## PROBLEM TO WORK ON
Begin at the line containing "Restes chinois généralisés" in the data below and go on through the line containing "un point d'ordre", repeating each line exactly; include both ends and no other line.

(INFORMATION PROVIDED)

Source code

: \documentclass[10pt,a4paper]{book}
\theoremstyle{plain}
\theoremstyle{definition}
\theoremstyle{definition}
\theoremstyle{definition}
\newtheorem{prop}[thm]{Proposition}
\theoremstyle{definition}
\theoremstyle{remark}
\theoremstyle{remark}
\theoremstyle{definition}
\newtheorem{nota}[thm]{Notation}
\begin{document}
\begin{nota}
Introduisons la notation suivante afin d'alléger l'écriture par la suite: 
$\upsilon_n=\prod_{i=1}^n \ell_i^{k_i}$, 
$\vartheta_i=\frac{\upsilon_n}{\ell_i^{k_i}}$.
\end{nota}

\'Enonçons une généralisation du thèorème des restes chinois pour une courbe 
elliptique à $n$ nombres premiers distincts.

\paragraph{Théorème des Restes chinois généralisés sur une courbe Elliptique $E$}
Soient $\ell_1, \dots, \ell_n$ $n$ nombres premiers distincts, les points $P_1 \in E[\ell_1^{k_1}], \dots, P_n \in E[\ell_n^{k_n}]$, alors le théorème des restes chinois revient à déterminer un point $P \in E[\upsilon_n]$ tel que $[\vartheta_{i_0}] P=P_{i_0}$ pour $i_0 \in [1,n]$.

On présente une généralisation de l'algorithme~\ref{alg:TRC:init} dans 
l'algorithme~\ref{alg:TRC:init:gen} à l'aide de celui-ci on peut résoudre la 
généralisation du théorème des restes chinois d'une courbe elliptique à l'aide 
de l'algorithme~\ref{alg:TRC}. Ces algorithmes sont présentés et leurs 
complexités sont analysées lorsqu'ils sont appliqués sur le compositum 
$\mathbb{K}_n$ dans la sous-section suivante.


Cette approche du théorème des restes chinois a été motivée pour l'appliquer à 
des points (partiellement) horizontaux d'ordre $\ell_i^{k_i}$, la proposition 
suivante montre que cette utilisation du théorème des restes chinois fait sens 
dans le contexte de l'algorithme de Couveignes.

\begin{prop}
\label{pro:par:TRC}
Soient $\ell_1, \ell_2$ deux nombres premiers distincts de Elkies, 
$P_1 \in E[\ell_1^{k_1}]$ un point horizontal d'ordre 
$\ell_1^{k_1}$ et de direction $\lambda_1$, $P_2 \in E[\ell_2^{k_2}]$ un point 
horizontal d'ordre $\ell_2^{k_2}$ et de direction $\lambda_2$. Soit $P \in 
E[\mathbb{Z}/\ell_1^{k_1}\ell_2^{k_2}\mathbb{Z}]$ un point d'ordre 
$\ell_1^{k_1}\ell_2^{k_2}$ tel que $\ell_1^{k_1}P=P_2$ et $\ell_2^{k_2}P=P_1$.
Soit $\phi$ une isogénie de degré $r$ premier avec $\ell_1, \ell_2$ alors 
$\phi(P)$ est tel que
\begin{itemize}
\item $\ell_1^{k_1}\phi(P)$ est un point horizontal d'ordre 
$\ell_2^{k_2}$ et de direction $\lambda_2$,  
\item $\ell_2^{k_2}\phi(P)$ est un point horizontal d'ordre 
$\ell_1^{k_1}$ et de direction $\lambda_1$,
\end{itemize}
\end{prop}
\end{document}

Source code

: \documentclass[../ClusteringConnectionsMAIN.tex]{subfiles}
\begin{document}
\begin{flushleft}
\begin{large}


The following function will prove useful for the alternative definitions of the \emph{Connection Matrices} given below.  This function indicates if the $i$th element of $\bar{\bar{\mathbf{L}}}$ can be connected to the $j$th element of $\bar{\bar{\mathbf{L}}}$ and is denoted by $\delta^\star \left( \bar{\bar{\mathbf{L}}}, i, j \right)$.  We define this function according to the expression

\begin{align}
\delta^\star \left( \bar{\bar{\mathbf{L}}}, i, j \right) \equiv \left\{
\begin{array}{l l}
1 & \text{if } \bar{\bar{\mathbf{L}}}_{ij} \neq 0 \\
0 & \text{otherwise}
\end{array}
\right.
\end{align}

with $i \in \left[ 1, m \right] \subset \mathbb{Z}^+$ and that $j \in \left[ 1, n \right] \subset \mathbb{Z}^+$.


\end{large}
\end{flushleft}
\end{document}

(End INFORMATION PROVIDED)

## YOUR SOLUTION
\paragraph{Théorème des Restes chinois généralisés sur une courbe Elliptique $E$}
Soient $\ell_1, \dots, \ell_n$ $n$ nombres premiers distincts, les points $P_1 \in E[\ell_1^{k_1}], \dots, P_n \in E[\ell_n^{k_n}]$, alors le théorème des restes chinois revient à déterminer un point $P \in E[\upsilon_n]$ tel que $[\vartheta_{i_0}] P=P_{i_0}$ pour $i_0 \in [1,n]$.

On présente une généralisation de l'algorithme~\ref{alg:TRC:init} dans 
l'algorithme~\ref{alg:TRC:init:gen} à l'aide de celui-ci on peut résoudre la 
généralisation du théorème des restes chinois d'une courbe elliptique à l'aide 
de l'algorithme~\ref{alg:TRC}. Ces algorithmes sont présentés et leurs 
complexités sont analysées lorsqu'ils sont appliqués sur le compositum 
$\mathbb{K}_n$ dans la sous-section suivante.


Cette approche du théorème des restes chinois a été motivée pour l'appliquer à 
des points (partiellement) horizontaux d'ordre $\ell_i^{k_i}$, la proposition 
suivante montre que cette utilisation du théorème des restes chinois fait sens 
dans le contexte de l'algorithme de Couveignes.

\begin{prop}
\label{pro:par:TRC}
Soient $\ell_1, \ell_2$ deux nombres premiers distincts de Elkies, 
$P_1 \in E[\ell_1^{k_1}]$ un point horizontal d'ordre 
$\ell_1^{k_1}$ et de direction $\lambda_1$, $P_2 \in E[\ell_2^{k_2}]$ un point 
horizontal d'ordre $\ell_2^{k_2}$ et de direction $\lambda_2$. Soit $P \in 
E[\mathbb{Z}/\ell_1^{k_1}\ell_2^{k_2}\mathbb{Z}]$ un point d'ordre 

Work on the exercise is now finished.